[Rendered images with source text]
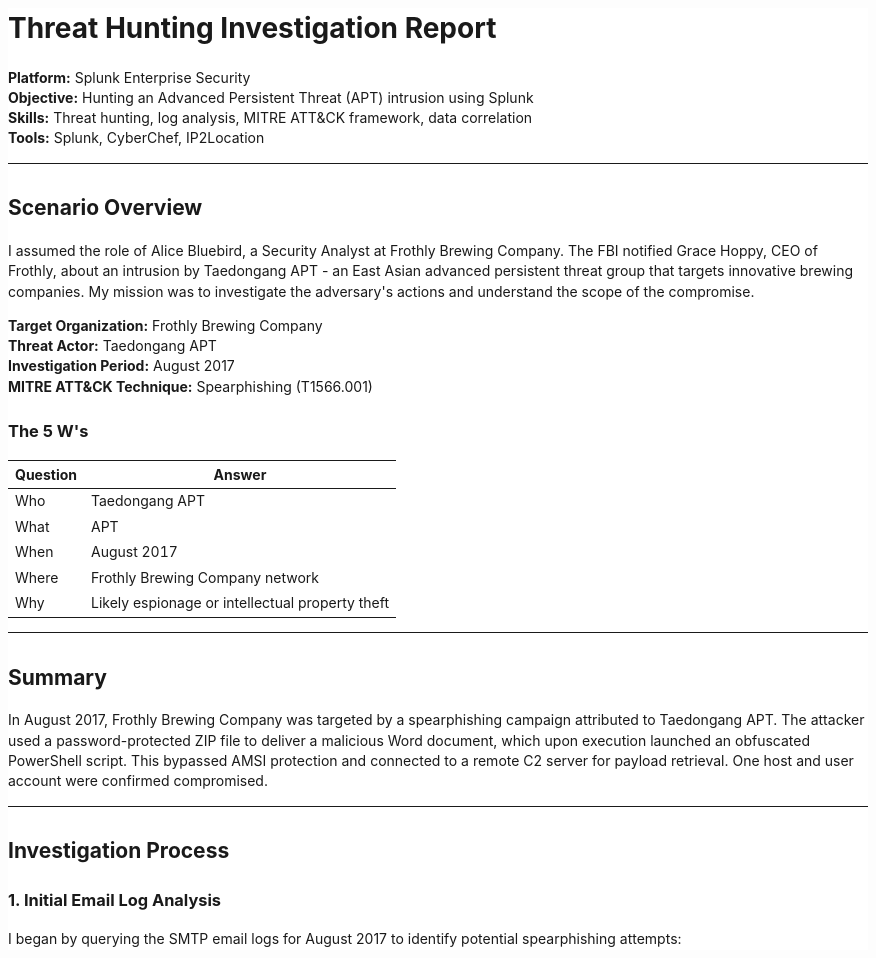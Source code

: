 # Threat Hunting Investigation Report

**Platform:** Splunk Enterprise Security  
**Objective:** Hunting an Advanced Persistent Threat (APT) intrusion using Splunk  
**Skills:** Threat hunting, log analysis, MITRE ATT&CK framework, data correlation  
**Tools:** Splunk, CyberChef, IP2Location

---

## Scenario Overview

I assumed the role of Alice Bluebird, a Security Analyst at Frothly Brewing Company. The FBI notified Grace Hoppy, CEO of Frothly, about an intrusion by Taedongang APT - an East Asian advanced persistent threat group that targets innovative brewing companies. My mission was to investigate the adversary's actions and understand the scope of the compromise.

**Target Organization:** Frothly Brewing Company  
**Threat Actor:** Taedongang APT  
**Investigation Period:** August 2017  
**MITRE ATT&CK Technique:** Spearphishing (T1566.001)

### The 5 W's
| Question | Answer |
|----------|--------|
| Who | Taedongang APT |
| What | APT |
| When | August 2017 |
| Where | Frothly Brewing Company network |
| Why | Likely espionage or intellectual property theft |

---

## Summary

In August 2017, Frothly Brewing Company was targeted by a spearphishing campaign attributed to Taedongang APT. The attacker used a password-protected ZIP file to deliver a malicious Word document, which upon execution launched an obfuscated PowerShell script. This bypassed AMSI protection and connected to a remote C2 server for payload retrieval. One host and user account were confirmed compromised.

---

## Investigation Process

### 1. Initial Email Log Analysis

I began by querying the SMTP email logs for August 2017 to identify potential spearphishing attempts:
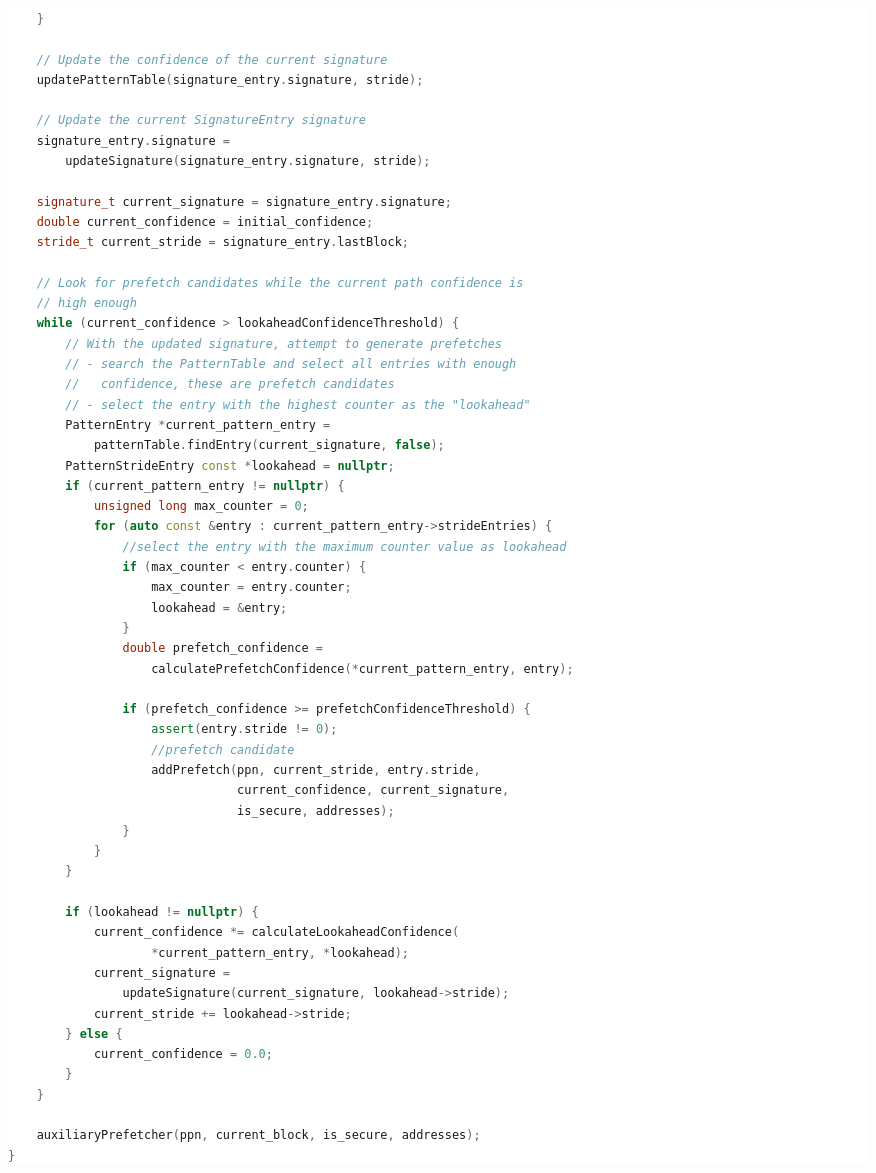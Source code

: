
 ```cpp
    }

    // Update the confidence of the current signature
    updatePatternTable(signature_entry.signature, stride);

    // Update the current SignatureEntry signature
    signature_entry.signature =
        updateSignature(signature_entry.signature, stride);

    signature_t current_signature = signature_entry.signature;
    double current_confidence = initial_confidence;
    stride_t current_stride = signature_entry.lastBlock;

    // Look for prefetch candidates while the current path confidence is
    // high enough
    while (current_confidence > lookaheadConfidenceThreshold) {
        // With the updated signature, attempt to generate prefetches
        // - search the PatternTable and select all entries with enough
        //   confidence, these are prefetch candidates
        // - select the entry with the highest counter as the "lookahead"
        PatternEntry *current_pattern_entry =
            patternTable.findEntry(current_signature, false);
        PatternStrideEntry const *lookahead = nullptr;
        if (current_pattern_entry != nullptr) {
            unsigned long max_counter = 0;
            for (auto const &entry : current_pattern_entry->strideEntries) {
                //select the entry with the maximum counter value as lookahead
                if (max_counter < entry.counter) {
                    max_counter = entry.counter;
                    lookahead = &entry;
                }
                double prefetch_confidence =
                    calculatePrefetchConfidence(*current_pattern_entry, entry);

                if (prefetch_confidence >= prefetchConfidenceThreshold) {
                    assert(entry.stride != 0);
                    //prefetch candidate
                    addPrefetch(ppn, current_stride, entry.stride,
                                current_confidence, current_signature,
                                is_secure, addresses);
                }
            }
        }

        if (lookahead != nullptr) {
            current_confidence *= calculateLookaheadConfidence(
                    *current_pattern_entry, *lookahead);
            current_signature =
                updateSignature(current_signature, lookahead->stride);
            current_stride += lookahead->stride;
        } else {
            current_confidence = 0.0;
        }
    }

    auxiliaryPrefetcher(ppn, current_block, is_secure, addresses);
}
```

Exercise prompt -
Take the lines from the first line of the entries through the line with "### 1. Initial Email Log Analysis", inclusive, and give them again exactly, minus any pictures.

Result for this task -
Source code

: # Threat Hunting Investigation Report

**Platform:** Splunk Enterprise Security  
**Objective:** Hunting an Advanced Persistent Threat (APT) intrusion using Splunk  
**Skills:** Threat hunting, log analysis, MITRE ATT&CK framework, data correlation  
**Tools:** Splunk, CyberChef, IP2Location

---

## Scenario Overview

I assumed the role of Alice Bluebird, a Security Analyst at Frothly Brewing Company. The FBI notified Grace Hoppy, CEO of Frothly, about an intrusion by Taedongang APT - an East Asian advanced persistent threat group that targets innovative brewing companies. My mission was to investigate the adversary's actions and understand the scope of the compromise.

**Target Organization:** Frothly Brewing Company  
**Threat Actor:** Taedongang APT  
**Investigation Period:** August 2017  
**MITRE ATT&CK Technique:** Spearphishing (T1566.001)

### The 5 W's
| Question | Answer |
|----------|--------|
| Who | Taedongang APT |
| What | APT |
| When | August 2017 |
| Where | Frothly Brewing Company network |
| Why | Likely espionage or intellectual property theft |

---

## Summary

In August 2017, Frothly Brewing Company was targeted by a spearphishing campaign attributed to Taedongang APT. The attacker used a password-protected ZIP file to deliver a malicious Word document, which upon execution launched an obfuscated PowerShell script. This bypassed AMSI protection and connected to a remote C2 server for payload retrieval. One host and user account were confirmed compromised.

---

## Investigation Process

### 1. Initial Email Log Analysis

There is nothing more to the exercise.